WHAT THE TASK REQUIRES:
Scan the records for "hline". Report each line that includes it.

INPUT DATA:
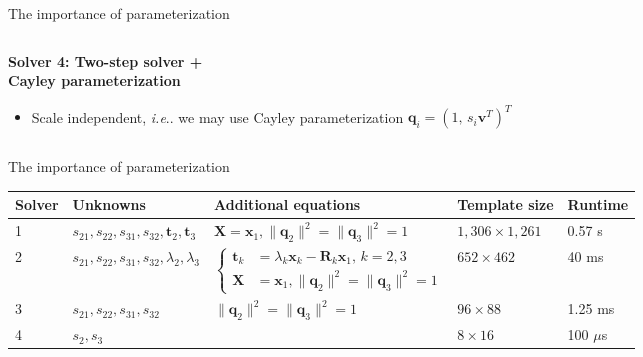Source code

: \documentclass[aspectratio=169]{beamer}
\makeatletter
\newcommand{\mat}[1]{\bm{#1}}
\newcommand{\norm}[1]{\|#1\|}
\newcommand{\T}{T}
\DeclareRobustCommand\ie{\emph{i.e}\@ifnextchar.{}{.\@}}
\makeatother
\begin{document}
\begin{frame}{The importance of parameterization}
\begin{columns}
    \begin{column}{0.5\textwidth}
        \textbf{Solver 4: Two-step solver + \\Cayley parameterization}

        \begin{itemize}
            \item Scale independent, \ie{} we may use Cayley parameterization $\mat{q}_i = (1,\,s_i\mat{v}^\T)^\T$
        \end{itemize}

    \end{column}%
    \begin{column}{0.5\textwidth}
        \centering
        
    \end{column}
\end{columns}
\end{frame}

\begin{frame}{The importance of parameterization}
    \begin{center}
        \small
    \begin{tabular}{lllll}\hline
        Solver & Unknowns & Additional equations & Template size & Runtime \\\hline
        1 & $s_{21}, s_{22}, s_{31}, s_{32}, \mat{t}_2, \mat{t}_3$ & $\mat{X}=\mat{x}_1, \norm{\mat{q}_2}^2=\norm{\mat{q}_3}^2=1$ & $1,306\times 1,261$ & 0.57 s \\
        2 & $s_{21}, s_{22}, s_{31}, s_{32}, \lambda_2, \lambda_3$ &
$
    \left\{
    \begin{aligned}
        \mat{t}_k &= \lambda_k\mat{x}_k-\mat{R}_k\mat{x}_1,\,k=2,3\\
        \mat{X} &=\mat{x}_1, \norm{\mat{q}_2}^2=\norm{\mat{q}_3}^2=1
    \end{aligned}
    \right.
$
     & $652\times 462$ & 40 ms \\
        3 & $s_{21}, s_{22}, s_{31}, s_{32}$ & $\norm{\mat{q}_2}^2=\norm{\mat{q}_3}^2=1$ & $96\times 88$ & 1.25 ms \\
        4 & $s_{2}, s_{3}$ & & $8\times 16$ & 100 $\mu$s \\
    \end{tabular}
\end{center}
\end{frame}
\end{document}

FINISHED EXERCISE:
    \begin{tabular}{lllll}\hline
        Solver & Unknowns & Additional equations & Template size & Runtime \\\hline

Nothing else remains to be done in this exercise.